Problem statement >> What's wanted is a faithful retyping of every entry, pictures excluded.

*** Records for processing Section Begins ***

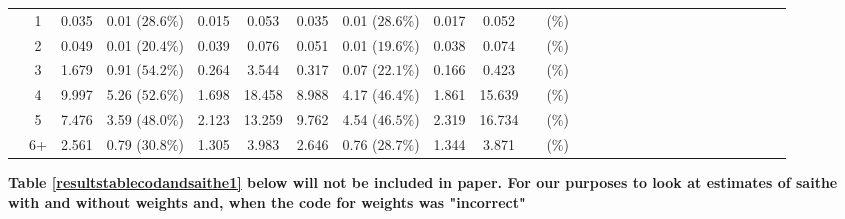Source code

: \documentclass[a4paper 12pt]{article}
\numberwithin{equation}{section}
\begin{document}
\begin{tiny}
\begin{table}[h!]
\begin{tabular}{ccccccccccccccccccccccccccc}
\raisebox{1.5ex}{2018 Q1} & 1& 0.035 &0.01 ($28.6 \%$) & 0.015 & 0.053  & 0.035 &0.01 ($28.6 \%$) &0.017 &0.052 &  &  ($ \%$) \\[1ex]
& 2  & 0.049   & 0.01 ($20.4 \%$) &0.039 &0.076  &0.051  &0.01   ($19.6 \%$) &0.038 &0.074  & &  ($ \%$) \\[1ex]
& 3  & 1.679   & 0.91 ($54.2 \%$) &0.264 &3.544  &0.317  &0.07   ($22.1 \%$) &0.166 &0.423  & &  ($ \%$) \\[1ex]
& 4  & 9.997   &5.26 ($52.6 \%$)  &1.698 &18.458 &8.988  &4.17  ($46.4 \%$)  &1.861 &15.639 & &  ($ \%$) \\[1ex]
& 5  & 7.476   &3.59 ($48.0 \%$)  &2.123 &13.259 &9.762  &4.54 ($46.5 \%$)   &2.319 &16.734 & &  ($ \%$) \\[1ex]
& 6+ & 2.561   &0.79 ($30.8 \%$)  &1.305 &3.983  &2.646  &0.76  ($28.7 \%$)  &1.344 &3.871  & &  ($ \%$)\\[0.5ex]

\hline
\end{tabular}
\end{table}
\end{tiny}


{\bf Table \ref{resultstablecodandsaithe1} below will not be included in paper. For our purposes to look at estimates of saithe with and without weights and, when the code for weights was "incorrect"}





\clearpage
\end{document}
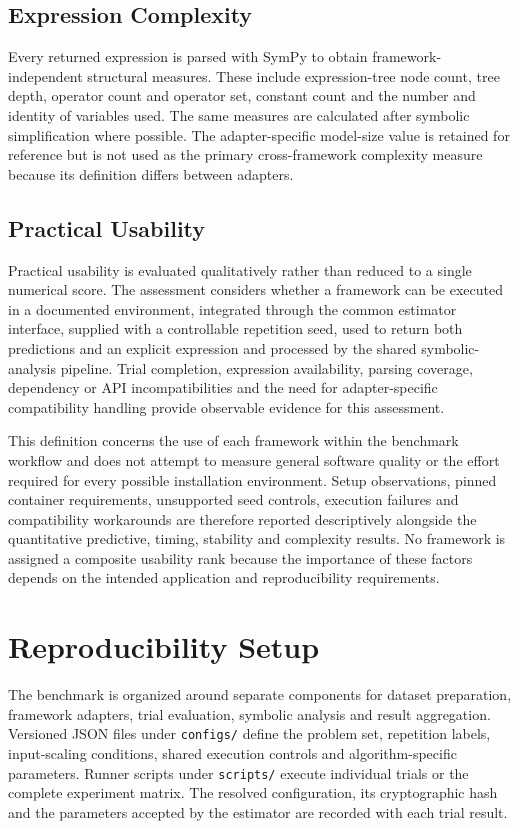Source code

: \documentclass[12pt,oneside,bibtotoc,liststotoc]{scrbook}
\begin{document}
\subsection{Expression Complexity}

Every returned expression is parsed with SymPy to obtain framework-independent structural measures. These include expression-tree node count, tree depth, operator count and operator set, constant count and the number and identity of variables used. The same measures are calculated after symbolic simplification where possible. The adapter-specific model-size value is retained for reference but is not used as the primary cross-framework complexity measure because its definition differs between adapters.

\subsection{Practical Usability}

Practical usability is evaluated qualitatively rather than reduced to a single numerical score. The assessment considers whether a framework can be executed in a documented environment, integrated through the common estimator interface, supplied with a controllable repetition seed, used to return both predictions and an explicit expression and processed by the shared symbolic-analysis pipeline. Trial completion, expression availability, parsing coverage, dependency or API incompatibilities and the need for adapter-specific compatibility handling provide observable evidence for this assessment.

This definition concerns the use of each framework within the benchmark workflow and does not attempt to measure general software quality or the effort required for every possible installation environment. Setup observations, pinned container requirements, unsupported seed controls, execution failures and compatibility workarounds are therefore reported descriptively alongside the quantitative predictive, timing, stability and complexity results. No framework is assigned a composite usability rank because the importance of these factors depends on the intended application and reproducibility requirements.

\section{Reproducibility Setup}

The benchmark is organized around separate components for dataset preparation, framework adapters, trial evaluation, symbolic analysis and result aggregation. Versioned JSON files under \texttt{configs/} define the problem set, repetition labels, input-scaling conditions, shared execution controls and algorithm-specific parameters. Runner scripts under \texttt{scripts/} execute individual trials or the complete experiment matrix. The resolved configuration, its cryptographic hash and the parameters accepted by the estimator are recorded with each trial result.
\end{document}
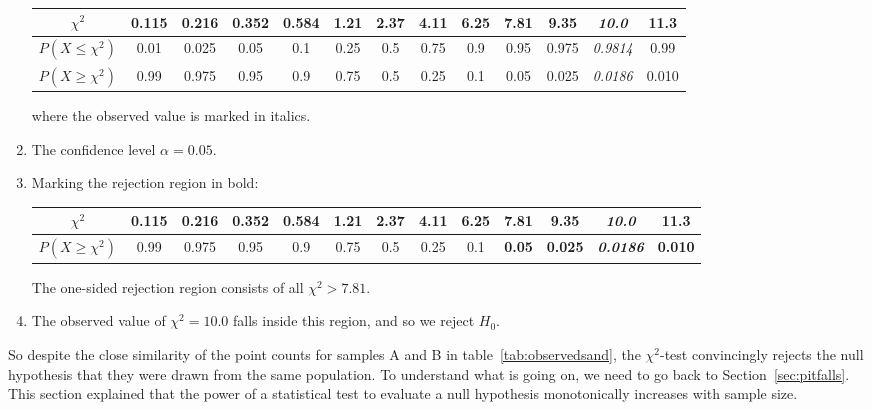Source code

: \begin{enumerate}
  \begin{center}
    \begin{tabular}{c|c@{\gap}c@{\gap}c@{\gap}c@{\gap}
        c@{\gap}c@{\gap}c@{\gap}c@{\gap}c@{\gap}c@{\gap}c@{\gap}c}
      $\chi^2$ & 0.115 & 0.216 & 0.352 & 0.584 & 1.21 & 2.37 &
      4.11 & 6.25 & 7.81 & 9.35 & \textit{10.0} & 11.3 \\ \hline
      $P(X\leq{\chi^2})$ & 0.01 & 0.025 & 0.05 & 0.1 & 0.25 &
      0.5 & 0.75 & 0.9 & 0.95 & 0.975 & \textit{0.9814} & 0.99 \\
      $P(X\geq{\chi^2})$ & 0.99 & 0.975 & 0.95 & 0.9 & 0.75 & 0.5 &
      0.25 & 0.1 & 0.05 & 0.025 & \textit{0.0186} & 0.010
    \end{tabular}
  \end{center}

  \noindent where the observed value is marked in italics.
  
\item The confidence level $\alpha = 0.05$.

\item Marking the rejection region in bold:
  
  \begin{center}
    \begin{tabular}{c|c@{\gap}c@{\gap}c@{\gap}c@{\gap}
        c@{\gap}c@{\gap}c@{\gap}c@{\gap}c@{\gap}c@{\gap}c@{\gap}c}
      $\chi^2$ & 0.115 & 0.216 & 0.352 & 0.584 & 1.21 & 2.37 &
      4.11 & 6.25 & \textbf{7.81} & \textbf{9.35} &
      \textbf{\textit{10.0}} & \textbf{11.3} \\ \hline
      $P(X\geq{\chi^2})$ & 0.99 & 0.975 & 0.95 & 0.9 & 0.75 & 0.5 &
      0.25 & 0.1 & \textbf{0.05} & \textbf{0.025} &
      \textbf{\textit{0.0186}} & \textbf{0.010}
    \end{tabular}
  \end{center}

  The one-sided rejection region consists of all $\chi^2>{7.81}$.

\item The observed value of $\chi^2=10.0$ falls inside this region,
  and so we reject $H_0$.

\end{enumerate}

So despite the close similarity of the point counts for samples A and
B in table~\ref{tab:observedsand}, the $\chi^2$-test convincingly
rejects the null hypothesis that they were drawn from the same
population. To understand what is going on, we need to go back to
Section~\ref{sec:pitfalls}. This section explained that the power of a
statistical test to evaluate a null hypothesis monotonically increases
with sample size.\medskip

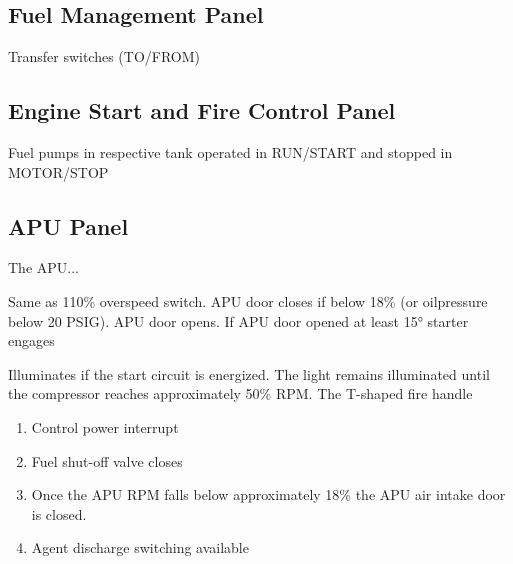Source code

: \subsection{Fuel Management Panel}

Transfer switches (TO/FROM)

\subsection{Engine Start and Fire Control Panel}
\label{sec:eng-panel}

\begin{enumerate}
    \begin{itemize}
    \end{itemize}
    Fuel pumps in respective tank operated in RUN/START and stopped in MOTOR/STOP
\end{enumerate}

\subsection{APU Panel}
\label{sec:apu-panel}

The \gls{APU}...

\begin{enumerate}
    \begin{itemize}
       Same as 110\% overspeed switch. APU door closes if below 18\% (or oilpressure below 20 PSIG).
       APU door opens.
       If APU door opened at least 15° starter engages
    \end{itemize}
   Illuminates if the start circuit is energized. The light remains illuminated until the compressor reaches approximately 50\% \gls{RPM}.
   The T-shaped fire handle
    \begin{enumerate}
      \item Control power interrupt
      \item Fuel shut-off valve closes
      \item Once the APU \gls{RPM} falls below approximately 18\% the APU air intake door is closed.
      \item Agent discharge switching available
    \end{enumerate}
\end{enumerate}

*** Records for processing Section Ends ***

Problem solution >>
Source code

: \documentclass[a4paper 12pt]{article}
\numberwithin{equation}{section}
\begin{document}
\begin{tiny}
\begin{table}[h!]
\begin{tabular}{ccccccccccccccccccccccccccc}
\raisebox{1.5ex}{2018 Q1} & 1& 0.035 &0.01 ($28.6 \%$) & 0.015 & 0.053  & 0.035 &0.01 ($28.6 \%$) &0.017 &0.052 &  &  ($ \%$) \\[1ex]
& 2  & 0.049   & 0.01 ($20.4 \%$) &0.039 &0.076  &0.051  &0.01   ($19.6 \%$) &0.038 &0.074  & &  ($ \%$) \\[1ex]
& 3  & 1.679   & 0.91 ($54.2 \%$) &0.264 &3.544  &0.317  &0.07   ($22.1 \%$) &0.166 &0.423  & &  ($ \%$) \\[1ex]
& 4  & 9.997   &5.26 ($52.6 \%$)  &1.698 &18.458 &8.988  &4.17  ($46.4 \%$)  &1.861 &15.639 & &  ($ \%$) \\[1ex]
& 5  & 7.476   &3.59 ($48.0 \%$)  &2.123 &13.259 &9.762  &4.54 ($46.5 \%$)   &2.319 &16.734 & &  ($ \%$) \\[1ex]
& 6+ & 2.561   &0.79 ($30.8 \%$)  &1.305 &3.983  &2.646  &0.76  ($28.7 \%$)  &1.344 &3.871  & &  ($ \%$)\\[0.5ex]

\hline
\end{tabular}
\end{table}
\end{tiny}


{\bf Table \ref{resultstablecodandsaithe1} below will not be included in paper. For our purposes to look at estimates of saithe with and without weights and, when the code for weights was "incorrect"}





\clearpage
\end{document}
Source code

: \documentclass[12pt,oneside,bibtotoc,liststotoc]{scrbook}
\begin{document}
\subsection{Expression Complexity}

Every returned expression is parsed with SymPy to obtain framework-independent structural measures. These include expression-tree node count, tree depth, operator count and operator set, constant count and the number and identity of variables used. The same measures are calculated after symbolic simplification where possible. The adapter-specific model-size value is retained for reference but is not used as the primary cross-framework complexity measure because its definition differs between adapters.

\subsection{Practical Usability}

Practical usability is evaluated qualitatively rather than reduced to a single numerical score. The assessment considers whether a framework can be executed in a documented environment, integrated through the common estimator interface, supplied with a controllable repetition seed, used to return both predictions and an explicit expression and processed by the shared symbolic-analysis pipeline. Trial completion, expression availability, parsing coverage, dependency or API incompatibilities and the need for adapter-specific compatibility handling provide observable evidence for this assessment.

This definition concerns the use of each framework within the benchmark workflow and does not attempt to measure general software quality or the effort required for every possible installation environment. Setup observations, pinned container requirements, unsupported seed controls, execution failures and compatibility workarounds are therefore reported descriptively alongside the quantitative predictive, timing, stability and complexity results. No framework is assigned a composite usability rank because the importance of these factors depends on the intended application and reproducibility requirements.

\section{Reproducibility Setup}

The benchmark is organized around separate components for dataset preparation, framework adapters, trial evaluation, symbolic analysis and result aggregation. Versioned JSON files under \texttt{configs/} define the problem set, repetition labels, input-scaling conditions, shared execution controls and algorithm-specific parameters. Runner scripts under \texttt{scripts/} execute individual trials or the complete experiment matrix. The resolved configuration, its cryptographic hash and the parameters accepted by the estimator are recorded with each trial result.
\end{document}
Source code

: \begin{enumerate}
  \begin{center}
    \begin{tabular}{c|c@{\gap}c@{\gap}c@{\gap}c@{\gap}
        c@{\gap}c@{\gap}c@{\gap}c@{\gap}c@{\gap}c@{\gap}c@{\gap}c}
      $\chi^2$ & 0.115 & 0.216 & 0.352 & 0.584 & 1.21 & 2.37 &
      4.11 & 6.25 & 7.81 & 9.35 & \textit{10.0} & 11.3 \\ \hline
      $P(X\leq{\chi^2})$ & 0.01 & 0.025 & 0.05 & 0.1 & 0.25 &
      0.5 & 0.75 & 0.9 & 0.95 & 0.975 & \textit{0.9814} & 0.99 \\
      $P(X\geq{\chi^2})$ & 0.99 & 0.975 & 0.95 & 0.9 & 0.75 & 0.5 &
      0.25 & 0.1 & 0.05 & 0.025 & \textit{0.0186} & 0.010
    \end{tabular}
  \end{center}

  \noindent where the observed value is marked in italics.
  
\item The confidence level $\alpha = 0.05$.

\item Marking the rejection region in bold:
  
  \begin{center}
    \begin{tabular}{c|c@{\gap}c@{\gap}c@{\gap}c@{\gap}
        c@{\gap}c@{\gap}c@{\gap}c@{\gap}c@{\gap}c@{\gap}c@{\gap}c}
      $\chi^2$ & 0.115 & 0.216 & 0.352 & 0.584 & 1.21 & 2.37 &
      4.11 & 6.25 & \textbf{7.81} & \textbf{9.35} &
      \textbf{\textit{10.0}} & \textbf{11.3} \\ \hline
      $P(X\geq{\chi^2})$ & 0.99 & 0.975 & 0.95 & 0.9 & 0.75 & 0.5 &
      0.25 & 0.1 & \textbf{0.05} & \textbf{0.025} &
      \textbf{\textit{0.0186}} & \textbf{0.010}
    \end{tabular}
  \end{center}

  The one-sided rejection region consists of all $\chi^2>{7.81}$.

\item The observed value of $\chi^2=10.0$ falls inside this region,
  and so we reject $H_0$.

\end{enumerate}

So despite the close similarity of the point counts for samples A and
B in table~\ref{tab:observedsand}, the $\chi^2$-test convincingly
rejects the null hypothesis that they were drawn from the same
population. To understand what is going on, we need to go back to
Section~\ref{sec:pitfalls}. This section explained that the power of a
statistical test to evaluate a null hypothesis monotonically increases
with sample size.\medskip

Source code

: \subsection{Fuel Management Panel}

Transfer switches (TO/FROM)

\subsection{Engine Start and Fire Control Panel}
\label{sec:eng-panel}

\begin{enumerate}
    \begin{itemize}
    \end{itemize}
    Fuel pumps in respective tank operated in RUN/START and stopped in MOTOR/STOP
\end{enumerate}

\subsection{APU Panel}
\label{sec:apu-panel}

The \gls{APU}...

\begin{enumerate}
    \begin{itemize}
       Same as 110\% overspeed switch. APU door closes if below 18\% (or oilpressure below 20 PSIG).
       APU door opens.
       If APU door opened at least 15° starter engages
    \end{itemize}
   Illuminates if the start circuit is energized. The light remains illuminated until the compressor reaches approximately 50\% \gls{RPM}.
   The T-shaped fire handle
    \begin{enumerate}
      \item Control power interrupt
      \item Fuel shut-off valve closes
      \item Once the APU \gls{RPM} falls below approximately 18\% the APU air intake door is closed.
      \item Agent discharge switching available
    \end{enumerate}
\end{enumerate}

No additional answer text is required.